DE: Do you like duck?
AS: Duck or ducks?
DE: Duck. Like eating duck. As a meal.
AS: I’m actually vegetarian.
DE: I like this passage “The shrunken head lay at one end of the artfully presented slices, the skin shriveled around the sunken eye-sockets. It had been sliced in half and fell open to display the roasted brain, surrounded by little shavings of neck meat.”
AS: Could you not tell from that that there was some sort of aversion there?
DE: Ok, I guess that’s actually pretty obvious.
AS: I mean it’s partly because I’m vegetarian but also partly because I wanted to describe the character’s physical discomfort.
DE: It seemed quite ominous, yea. And she identifies with the lobster too.

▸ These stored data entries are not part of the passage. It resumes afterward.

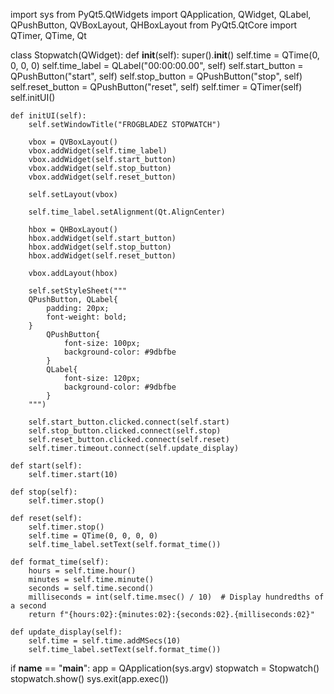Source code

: 
import sys
from PyQt5.QtWidgets import QApplication, QWidget, QLabel, QPushButton, QVBoxLayout, QHBoxLayout
from PyQt5.QtCore import QTimer, QTime, Qt

class Stopwatch(QWidget):
    def __init__(self):
        super().__init__()
        self.time = QTime(0, 0, 0, 0)
        self.time_label = QLabel("00:00:00.00", self)
        self.start_button = QPushButton("start", self)
        self.stop_button = QPushButton("stop", self)
        self.reset_button = QPushButton("reset", self)
        self.timer = QTimer(self)
        self.initUI()

    def initUI(self):
        self.setWindowTitle("FROGBLADEZ STOPWATCH")

        vbox = QVBoxLayout()
        vbox.addWidget(self.time_label)
        vbox.addWidget(self.start_button)
        vbox.addWidget(self.stop_button)
        vbox.addWidget(self.reset_button)

        self.setLayout(vbox)

        self.time_label.setAlignment(Qt.AlignCenter)

        hbox = QHBoxLayout()
        hbox.addWidget(self.start_button)
        hbox.addWidget(self.stop_button)
        hbox.addWidget(self.reset_button)

        vbox.addLayout(hbox)

        self.setStyleSheet("""
        QPushButton, QLabel{
            padding: 20px;
            font-weight: bold;
        }
            QPushButton{
                font-size: 100px;
                background-color: #9dbfbe
            }
            QLabel{
                font-size: 120px;
                background-color: #9dbfbe
            }
        """)

        self.start_button.clicked.connect(self.start)
        self.stop_button.clicked.connect(self.stop)
        self.reset_button.clicked.connect(self.reset)
        self.timer.timeout.connect(self.update_display)

    def start(self):
        self.timer.start(10)

    def stop(self):
        self.timer.stop()

    def reset(self):
        self.timer.stop()
        self.time = QTime(0, 0, 0, 0)
        self.time_label.setText(self.format_time())

    def format_time(self):
        hours = self.time.hour()
        minutes = self.time.minute()
        seconds = self.time.second()
        milliseconds = int(self.time.msec() / 10)  # Display hundredths of a second
        return f"{hours:02}:{minutes:02}:{seconds:02}.{milliseconds:02}"

    def update_display(self):
        self.time = self.time.addMSecs(10)
        self.time_label.setText(self.format_time())

if __name__ == "__main__":
    app = QApplication(sys.argv)
    stopwatch = Stopwatch()
    stopwatch.show()
    sys.exit(app.exec())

AS: Actually, that came from a real visit to a restaurant. My first visit to a Beijing duck restaurant and I went with my friends who all eat duck. I just had the pancakes and the cucumber and stuff. But there was a seafood buffet in the lobby as we came in, and I remember this lobster just kind of sat there on the plate with its claws bound together and looking very miserable.
DE: I’m a meat eater, but it never increases my appetite when I see the creature I’m about to eat bound and struggling.

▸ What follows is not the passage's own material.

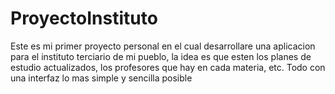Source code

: # ProyectoInstituto
Este es mi primer proyecto personal en el cual desarrollare una aplicacion para el instituto terciario de mi pueblo, la idea es que esten los planes de estudio actualizados, los profesores que hay en cada materia, etc. Todo con una interfaz lo mas simple y sencilla posible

AS: I just felt sorry for it.
DE: So did you see this duck with its sunken eyeballs and shaved brain and all that?
AS: Yes, they did a very elaborate performance and they’d come in and they’d cut the duck in half and they’d slice all the meat and they’d arrange it on the platter. And they’d left the head but they’d shaved all the neck meat off and they just laid the spinal column and the head on the plate and they put the neck meat around it like a little sunflower.

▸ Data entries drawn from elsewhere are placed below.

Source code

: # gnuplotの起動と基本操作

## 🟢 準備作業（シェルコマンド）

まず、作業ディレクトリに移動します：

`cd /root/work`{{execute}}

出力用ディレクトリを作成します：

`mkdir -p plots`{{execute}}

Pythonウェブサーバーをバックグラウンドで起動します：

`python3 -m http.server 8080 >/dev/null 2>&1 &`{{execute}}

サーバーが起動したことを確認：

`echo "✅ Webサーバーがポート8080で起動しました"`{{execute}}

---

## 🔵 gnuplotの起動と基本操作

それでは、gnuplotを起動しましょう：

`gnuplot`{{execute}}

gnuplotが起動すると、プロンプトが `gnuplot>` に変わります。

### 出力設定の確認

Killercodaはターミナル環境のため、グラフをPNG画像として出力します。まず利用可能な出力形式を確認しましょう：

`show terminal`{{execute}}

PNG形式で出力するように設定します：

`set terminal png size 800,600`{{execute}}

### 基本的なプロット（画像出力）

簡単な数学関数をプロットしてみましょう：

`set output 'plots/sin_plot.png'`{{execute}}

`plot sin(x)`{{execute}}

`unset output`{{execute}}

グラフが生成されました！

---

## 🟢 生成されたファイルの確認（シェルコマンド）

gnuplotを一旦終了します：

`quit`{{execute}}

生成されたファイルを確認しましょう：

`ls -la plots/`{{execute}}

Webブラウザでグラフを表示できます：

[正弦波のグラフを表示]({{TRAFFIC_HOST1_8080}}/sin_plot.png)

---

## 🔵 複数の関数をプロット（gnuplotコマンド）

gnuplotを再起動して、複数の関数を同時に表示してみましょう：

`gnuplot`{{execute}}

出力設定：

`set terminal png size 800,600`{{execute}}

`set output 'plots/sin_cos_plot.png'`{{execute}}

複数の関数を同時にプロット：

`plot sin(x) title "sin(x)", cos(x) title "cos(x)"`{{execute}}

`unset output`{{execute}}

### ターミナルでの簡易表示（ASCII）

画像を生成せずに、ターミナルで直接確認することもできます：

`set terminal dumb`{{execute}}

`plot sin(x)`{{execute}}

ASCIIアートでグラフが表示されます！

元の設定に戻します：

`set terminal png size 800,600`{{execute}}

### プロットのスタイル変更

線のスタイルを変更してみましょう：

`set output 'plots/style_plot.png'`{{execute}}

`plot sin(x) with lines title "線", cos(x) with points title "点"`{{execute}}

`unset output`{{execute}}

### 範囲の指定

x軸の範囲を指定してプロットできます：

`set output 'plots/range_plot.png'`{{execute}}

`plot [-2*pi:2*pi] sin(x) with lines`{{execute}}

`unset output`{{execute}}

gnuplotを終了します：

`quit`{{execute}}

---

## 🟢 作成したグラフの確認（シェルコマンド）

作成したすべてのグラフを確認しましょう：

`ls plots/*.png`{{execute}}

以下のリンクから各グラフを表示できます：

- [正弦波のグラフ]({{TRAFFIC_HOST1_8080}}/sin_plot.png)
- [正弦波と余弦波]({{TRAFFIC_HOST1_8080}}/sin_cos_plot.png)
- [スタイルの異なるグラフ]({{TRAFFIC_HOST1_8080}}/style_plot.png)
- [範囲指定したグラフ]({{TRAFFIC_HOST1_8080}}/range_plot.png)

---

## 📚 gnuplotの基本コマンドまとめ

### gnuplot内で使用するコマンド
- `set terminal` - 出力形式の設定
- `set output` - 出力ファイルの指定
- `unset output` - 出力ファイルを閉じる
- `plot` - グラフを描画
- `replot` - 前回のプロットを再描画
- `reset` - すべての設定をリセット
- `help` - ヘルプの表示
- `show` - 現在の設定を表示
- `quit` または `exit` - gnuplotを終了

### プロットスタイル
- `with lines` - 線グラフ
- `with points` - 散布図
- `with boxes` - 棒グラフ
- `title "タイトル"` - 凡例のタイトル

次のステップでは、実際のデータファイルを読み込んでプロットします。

DE: I didn’t think this story was set in China though, was it?
AS: It was set in China, yea. I didn’t send you the full story. But the full story is about a couple who go on a tour to China and the husband is very cautious, he’s not very adventurous, and insists on going on an organized tour. And his wife would much rather just explore by herself. So they’re already in this kind of captive situation, and then she’s having doubts about their marriage, and then she finds out that she’s pregnant, which makes her rethink her entire relationship with him. In the confines of this tour—the tour bus, the hotel room, the restaurant—she always feels very caged.
DE: Ah, that really puts this strange dinner into context. I love the husband, Henry. In the excerpt I read, there’s a passage where he goes up to get her wedding ring. It’s so passive aggressive the way he abandons her in a noticeable way so she’s stranded. And yet he’s so concerned with the ring’s symbolism. It’s like this cognitive dissonance.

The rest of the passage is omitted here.